Collected data
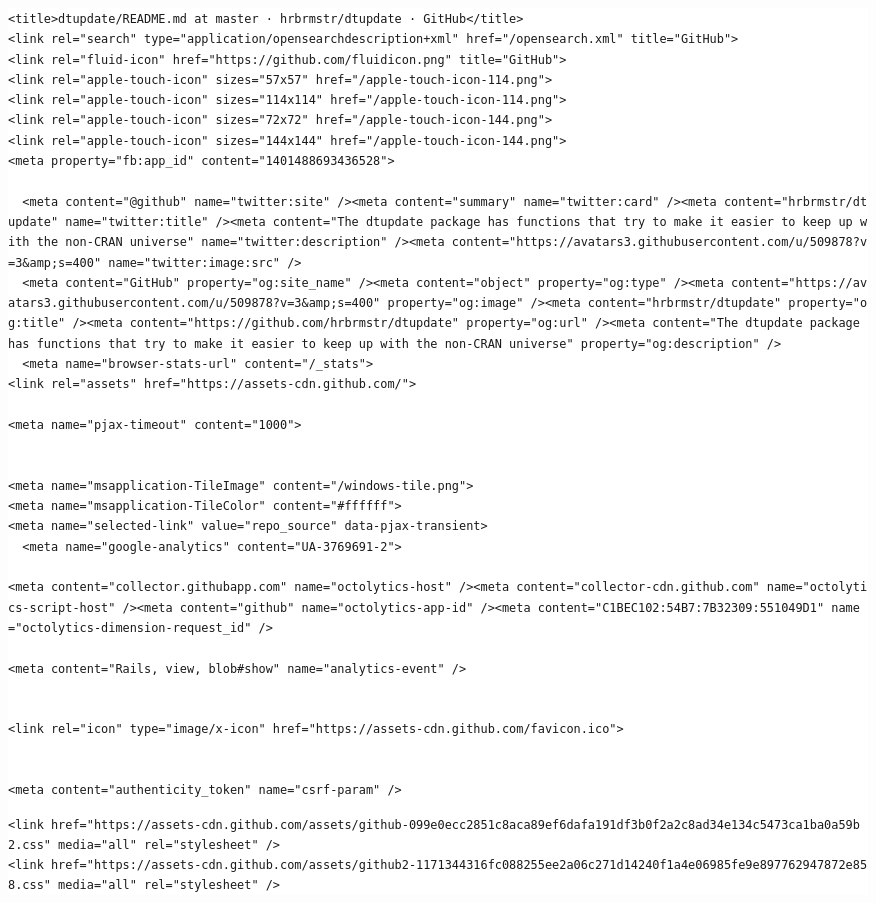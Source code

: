 


<!DOCTYPE html>
<html lang="en" class="">
  <head prefix="og: http://ogp.me/ns# fb: http://ogp.me/ns/fb# object: http://ogp.me/ns/object# article: http://ogp.me/ns/article# profile: http://ogp.me/ns/profile#">
    <meta charset='utf-8'>
    <meta http-equiv="X-UA-Compatible" content="IE=edge">
    <meta http-equiv="Content-Language" content="en">
    
    
    <title>dtupdate/README.md at master · hrbrmstr/dtupdate · GitHub</title>
    <link rel="search" type="application/opensearchdescription+xml" href="/opensearch.xml" title="GitHub">
    <link rel="fluid-icon" href="https://github.com/fluidicon.png" title="GitHub">
    <link rel="apple-touch-icon" sizes="57x57" href="/apple-touch-icon-114.png">
    <link rel="apple-touch-icon" sizes="114x114" href="/apple-touch-icon-114.png">
    <link rel="apple-touch-icon" sizes="72x72" href="/apple-touch-icon-144.png">
    <link rel="apple-touch-icon" sizes="144x144" href="/apple-touch-icon-144.png">
    <meta property="fb:app_id" content="1401488693436528">

      <meta content="@github" name="twitter:site" /><meta content="summary" name="twitter:card" /><meta content="hrbrmstr/dtupdate" name="twitter:title" /><meta content="The dtupdate package has functions that try to make it easier to keep up with the non-CRAN universe" name="twitter:description" /><meta content="https://avatars3.githubusercontent.com/u/509878?v=3&amp;s=400" name="twitter:image:src" />
      <meta content="GitHub" property="og:site_name" /><meta content="object" property="og:type" /><meta content="https://avatars3.githubusercontent.com/u/509878?v=3&amp;s=400" property="og:image" /><meta content="hrbrmstr/dtupdate" property="og:title" /><meta content="https://github.com/hrbrmstr/dtupdate" property="og:url" /><meta content="The dtupdate package has functions that try to make it easier to keep up with the non-CRAN universe" property="og:description" />
      <meta name="browser-stats-url" content="/_stats">
    <link rel="assets" href="https://assets-cdn.github.com/">
    
    <meta name="pjax-timeout" content="1000">
    

    <meta name="msapplication-TileImage" content="/windows-tile.png">
    <meta name="msapplication-TileColor" content="#ffffff">
    <meta name="selected-link" value="repo_source" data-pjax-transient>
      <meta name="google-analytics" content="UA-3769691-2">

    <meta content="collector.githubapp.com" name="octolytics-host" /><meta content="collector-cdn.github.com" name="octolytics-script-host" /><meta content="github" name="octolytics-app-id" /><meta content="C1BEC102:54B7:7B32309:551049D1" name="octolytics-dimension-request_id" />
    
    <meta content="Rails, view, blob#show" name="analytics-event" />

    
    <link rel="icon" type="image/x-icon" href="https://assets-cdn.github.com/favicon.ico">


    <meta content="authenticity_token" name="csrf-param" />
<meta content="cpqytwjAbOiT4/TaqZMi2/6ltCVBmjTb8GI1W4BrkweZOPBkNFBdKndBftCN5OSf1MINFy2tno2M+xWJFt8eXA==" name="csrf-token" />

    <link href="https://assets-cdn.github.com/assets/github-099e0ecc2851c8aca89ef6dafa191df3b0f2a2c8ad34e134c5473ca1ba0a59b2.css" media="all" rel="stylesheet" />
    <link href="https://assets-cdn.github.com/assets/github2-1171344316fc088255ee2a06c271d14240f1a4e06985fe9e897762947872e858.css" media="all" rel="stylesheet" />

* REQUIREMENT:
Search the entries for the string "apple" and copy each line where it occurs.

* WRITTEN SOLUTION:
    <link rel="apple-touch-icon" sizes="57x57" href="/apple-touch-icon-114.png">
    <link rel="apple-touch-icon" sizes="114x114" href="/apple-touch-icon-114.png">
    <link rel="apple-touch-icon" sizes="72x72" href="/apple-touch-icon-144.png">
    <link rel="apple-touch-icon" sizes="144x144" href="/apple-touch-icon-144.png">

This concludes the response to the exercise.